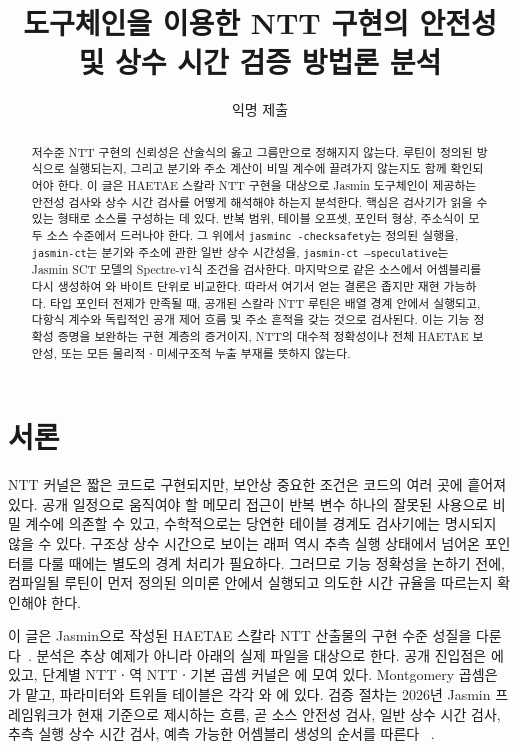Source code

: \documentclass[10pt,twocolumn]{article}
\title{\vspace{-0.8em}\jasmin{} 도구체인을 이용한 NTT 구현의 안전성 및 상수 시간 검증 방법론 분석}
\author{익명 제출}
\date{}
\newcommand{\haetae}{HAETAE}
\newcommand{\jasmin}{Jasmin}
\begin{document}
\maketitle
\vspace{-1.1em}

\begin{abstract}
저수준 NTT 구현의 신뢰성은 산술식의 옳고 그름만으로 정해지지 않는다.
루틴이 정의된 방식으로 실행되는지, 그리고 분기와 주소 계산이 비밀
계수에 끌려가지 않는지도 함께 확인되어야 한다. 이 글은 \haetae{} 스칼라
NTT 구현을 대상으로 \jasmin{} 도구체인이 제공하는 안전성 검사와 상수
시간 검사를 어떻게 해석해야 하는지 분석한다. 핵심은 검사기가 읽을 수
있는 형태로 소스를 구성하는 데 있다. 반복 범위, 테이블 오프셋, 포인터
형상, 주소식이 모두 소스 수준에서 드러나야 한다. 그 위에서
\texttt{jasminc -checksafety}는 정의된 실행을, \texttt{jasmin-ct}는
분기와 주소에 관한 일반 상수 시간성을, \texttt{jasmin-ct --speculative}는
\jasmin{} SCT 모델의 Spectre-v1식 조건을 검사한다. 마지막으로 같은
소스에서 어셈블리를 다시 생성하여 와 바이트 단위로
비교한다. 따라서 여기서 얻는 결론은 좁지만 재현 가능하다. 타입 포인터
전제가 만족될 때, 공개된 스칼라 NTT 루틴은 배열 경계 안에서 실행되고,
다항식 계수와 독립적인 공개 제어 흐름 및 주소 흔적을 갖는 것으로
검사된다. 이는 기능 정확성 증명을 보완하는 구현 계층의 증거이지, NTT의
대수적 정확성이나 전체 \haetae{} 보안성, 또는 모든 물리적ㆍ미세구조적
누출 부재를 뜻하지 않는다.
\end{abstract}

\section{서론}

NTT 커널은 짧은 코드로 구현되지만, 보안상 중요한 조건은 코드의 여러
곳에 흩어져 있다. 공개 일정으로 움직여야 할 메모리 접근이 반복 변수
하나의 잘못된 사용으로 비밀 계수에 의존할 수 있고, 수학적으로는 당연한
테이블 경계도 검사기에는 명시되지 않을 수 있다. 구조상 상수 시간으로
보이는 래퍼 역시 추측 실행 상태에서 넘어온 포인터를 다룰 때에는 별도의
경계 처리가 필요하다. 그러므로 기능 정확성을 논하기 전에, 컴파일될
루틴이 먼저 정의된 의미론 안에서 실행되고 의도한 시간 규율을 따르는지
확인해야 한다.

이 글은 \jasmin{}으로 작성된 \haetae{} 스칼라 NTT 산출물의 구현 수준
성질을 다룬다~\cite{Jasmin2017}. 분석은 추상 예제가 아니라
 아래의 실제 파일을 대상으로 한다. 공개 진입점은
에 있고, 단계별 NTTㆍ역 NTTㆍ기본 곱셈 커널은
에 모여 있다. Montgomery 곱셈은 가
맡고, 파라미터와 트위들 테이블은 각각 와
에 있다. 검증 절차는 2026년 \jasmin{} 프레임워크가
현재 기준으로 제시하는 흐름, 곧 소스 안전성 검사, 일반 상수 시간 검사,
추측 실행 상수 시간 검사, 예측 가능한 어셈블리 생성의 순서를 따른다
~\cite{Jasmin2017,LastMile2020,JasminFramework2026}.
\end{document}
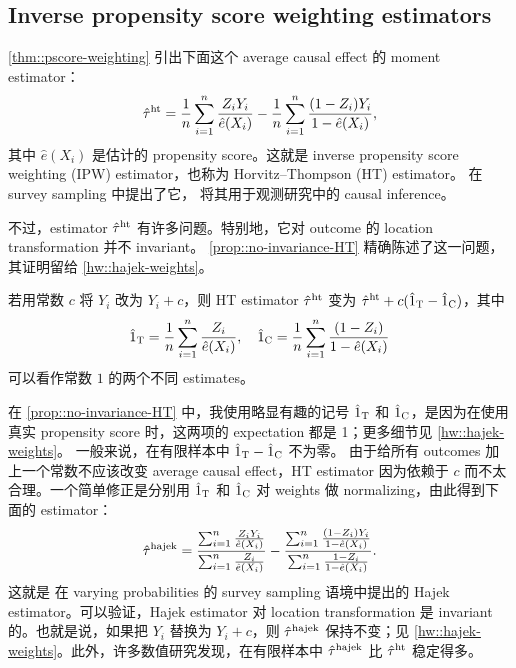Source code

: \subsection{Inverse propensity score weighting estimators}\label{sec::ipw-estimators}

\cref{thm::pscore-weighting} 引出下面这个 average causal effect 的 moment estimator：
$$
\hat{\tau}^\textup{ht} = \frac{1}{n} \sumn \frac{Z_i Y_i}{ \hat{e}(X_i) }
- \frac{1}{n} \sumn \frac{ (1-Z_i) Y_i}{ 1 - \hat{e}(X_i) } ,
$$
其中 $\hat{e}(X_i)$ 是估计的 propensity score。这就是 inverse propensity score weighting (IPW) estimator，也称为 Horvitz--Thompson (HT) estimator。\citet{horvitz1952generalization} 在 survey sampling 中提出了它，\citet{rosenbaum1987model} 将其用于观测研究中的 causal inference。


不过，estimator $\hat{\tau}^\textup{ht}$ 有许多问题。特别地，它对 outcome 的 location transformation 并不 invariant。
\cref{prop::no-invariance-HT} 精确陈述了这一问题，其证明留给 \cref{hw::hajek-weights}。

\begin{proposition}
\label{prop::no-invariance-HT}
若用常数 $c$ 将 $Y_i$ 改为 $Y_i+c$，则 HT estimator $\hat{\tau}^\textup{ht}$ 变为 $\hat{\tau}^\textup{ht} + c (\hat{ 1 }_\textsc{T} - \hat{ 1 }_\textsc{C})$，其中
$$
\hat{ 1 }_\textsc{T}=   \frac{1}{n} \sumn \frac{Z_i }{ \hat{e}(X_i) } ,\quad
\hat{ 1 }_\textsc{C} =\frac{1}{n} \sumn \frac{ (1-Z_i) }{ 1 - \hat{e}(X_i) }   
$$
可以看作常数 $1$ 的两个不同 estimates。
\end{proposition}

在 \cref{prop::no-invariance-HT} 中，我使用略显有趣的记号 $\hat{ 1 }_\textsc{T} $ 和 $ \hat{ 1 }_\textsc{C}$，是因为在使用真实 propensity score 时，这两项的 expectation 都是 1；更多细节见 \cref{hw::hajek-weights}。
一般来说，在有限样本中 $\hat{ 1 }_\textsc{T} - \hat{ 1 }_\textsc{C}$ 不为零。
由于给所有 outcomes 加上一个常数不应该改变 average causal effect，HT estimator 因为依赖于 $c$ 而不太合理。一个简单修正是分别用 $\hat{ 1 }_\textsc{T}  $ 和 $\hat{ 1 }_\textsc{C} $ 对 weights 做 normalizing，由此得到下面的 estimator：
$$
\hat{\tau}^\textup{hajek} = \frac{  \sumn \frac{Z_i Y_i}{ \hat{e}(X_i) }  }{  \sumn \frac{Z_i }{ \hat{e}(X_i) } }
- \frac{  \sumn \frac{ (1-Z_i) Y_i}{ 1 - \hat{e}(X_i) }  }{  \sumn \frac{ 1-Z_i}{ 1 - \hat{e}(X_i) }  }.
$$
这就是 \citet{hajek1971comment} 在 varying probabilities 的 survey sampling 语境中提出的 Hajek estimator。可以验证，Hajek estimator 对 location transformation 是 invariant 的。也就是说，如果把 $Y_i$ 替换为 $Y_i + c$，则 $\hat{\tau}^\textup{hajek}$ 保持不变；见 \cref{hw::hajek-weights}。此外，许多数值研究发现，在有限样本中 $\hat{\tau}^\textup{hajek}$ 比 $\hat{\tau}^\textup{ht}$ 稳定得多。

******

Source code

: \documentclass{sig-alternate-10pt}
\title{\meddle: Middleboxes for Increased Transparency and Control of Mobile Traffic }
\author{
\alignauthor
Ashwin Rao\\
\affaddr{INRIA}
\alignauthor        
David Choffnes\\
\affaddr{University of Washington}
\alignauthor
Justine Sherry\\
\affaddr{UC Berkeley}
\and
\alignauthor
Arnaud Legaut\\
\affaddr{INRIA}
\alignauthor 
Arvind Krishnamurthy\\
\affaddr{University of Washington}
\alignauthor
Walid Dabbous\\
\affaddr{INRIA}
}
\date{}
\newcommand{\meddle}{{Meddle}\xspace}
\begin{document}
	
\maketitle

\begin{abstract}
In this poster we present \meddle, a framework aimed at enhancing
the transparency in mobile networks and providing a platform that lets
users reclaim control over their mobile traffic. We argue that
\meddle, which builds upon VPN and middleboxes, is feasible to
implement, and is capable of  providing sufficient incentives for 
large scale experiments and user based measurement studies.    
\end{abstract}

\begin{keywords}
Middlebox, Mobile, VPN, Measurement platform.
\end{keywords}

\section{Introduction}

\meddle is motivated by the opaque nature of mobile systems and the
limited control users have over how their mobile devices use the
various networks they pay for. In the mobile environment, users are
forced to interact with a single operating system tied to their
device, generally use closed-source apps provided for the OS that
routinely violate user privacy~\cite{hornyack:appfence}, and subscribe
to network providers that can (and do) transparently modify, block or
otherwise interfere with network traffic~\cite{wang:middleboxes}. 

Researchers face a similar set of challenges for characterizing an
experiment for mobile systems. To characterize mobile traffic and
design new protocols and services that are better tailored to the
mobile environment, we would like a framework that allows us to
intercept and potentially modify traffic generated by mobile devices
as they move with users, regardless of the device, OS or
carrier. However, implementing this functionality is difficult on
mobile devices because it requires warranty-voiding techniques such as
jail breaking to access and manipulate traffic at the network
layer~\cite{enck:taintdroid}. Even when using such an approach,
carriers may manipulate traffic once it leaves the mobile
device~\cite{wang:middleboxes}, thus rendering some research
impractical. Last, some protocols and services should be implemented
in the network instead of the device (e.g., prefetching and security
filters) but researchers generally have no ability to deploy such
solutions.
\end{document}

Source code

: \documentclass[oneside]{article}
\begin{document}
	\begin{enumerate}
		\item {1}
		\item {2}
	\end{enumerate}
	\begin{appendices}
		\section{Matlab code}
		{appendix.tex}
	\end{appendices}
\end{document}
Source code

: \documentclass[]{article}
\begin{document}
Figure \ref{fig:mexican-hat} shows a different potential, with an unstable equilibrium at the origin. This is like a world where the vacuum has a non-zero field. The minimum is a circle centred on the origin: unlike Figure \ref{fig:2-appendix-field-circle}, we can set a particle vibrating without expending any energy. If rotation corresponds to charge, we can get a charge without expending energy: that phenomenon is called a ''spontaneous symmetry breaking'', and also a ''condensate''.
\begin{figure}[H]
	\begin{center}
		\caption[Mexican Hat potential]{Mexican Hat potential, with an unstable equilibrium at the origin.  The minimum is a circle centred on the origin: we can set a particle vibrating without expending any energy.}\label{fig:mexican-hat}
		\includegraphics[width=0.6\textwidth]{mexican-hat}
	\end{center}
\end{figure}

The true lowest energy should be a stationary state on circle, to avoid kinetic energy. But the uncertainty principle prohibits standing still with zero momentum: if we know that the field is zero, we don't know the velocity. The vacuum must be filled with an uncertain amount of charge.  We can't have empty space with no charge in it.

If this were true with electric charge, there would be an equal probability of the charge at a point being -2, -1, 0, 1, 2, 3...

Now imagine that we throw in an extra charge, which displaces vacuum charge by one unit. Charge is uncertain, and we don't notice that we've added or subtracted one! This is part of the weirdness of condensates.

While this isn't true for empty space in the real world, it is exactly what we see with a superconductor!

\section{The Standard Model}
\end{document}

******

Work task – Copy the records above exactly, beginning at the line that contains "routinely violate user" and stopping after the line that contains "Even when using".

Final answer –
routinely violate user privacy~\cite{hornyack:appfence}, and subscribe
to network providers that can (and do) transparently modify, block or
otherwise interfere with network traffic~\cite{wang:middleboxes}. 

Researchers face a similar set of challenges for characterizing an
experiment for mobile systems. To characterize mobile traffic and
design new protocols and services that are better tailored to the
mobile environment, we would like a framework that allows us to
intercept and potentially modify traffic generated by mobile devices
as they move with users, regardless of the device, OS or
carrier. However, implementing this functionality is difficult on
mobile devices because it requires warranty-voiding techniques such as
jail breaking to access and manipulate traffic at the network
layer~\cite{enck:taintdroid}. Even when using such an approach,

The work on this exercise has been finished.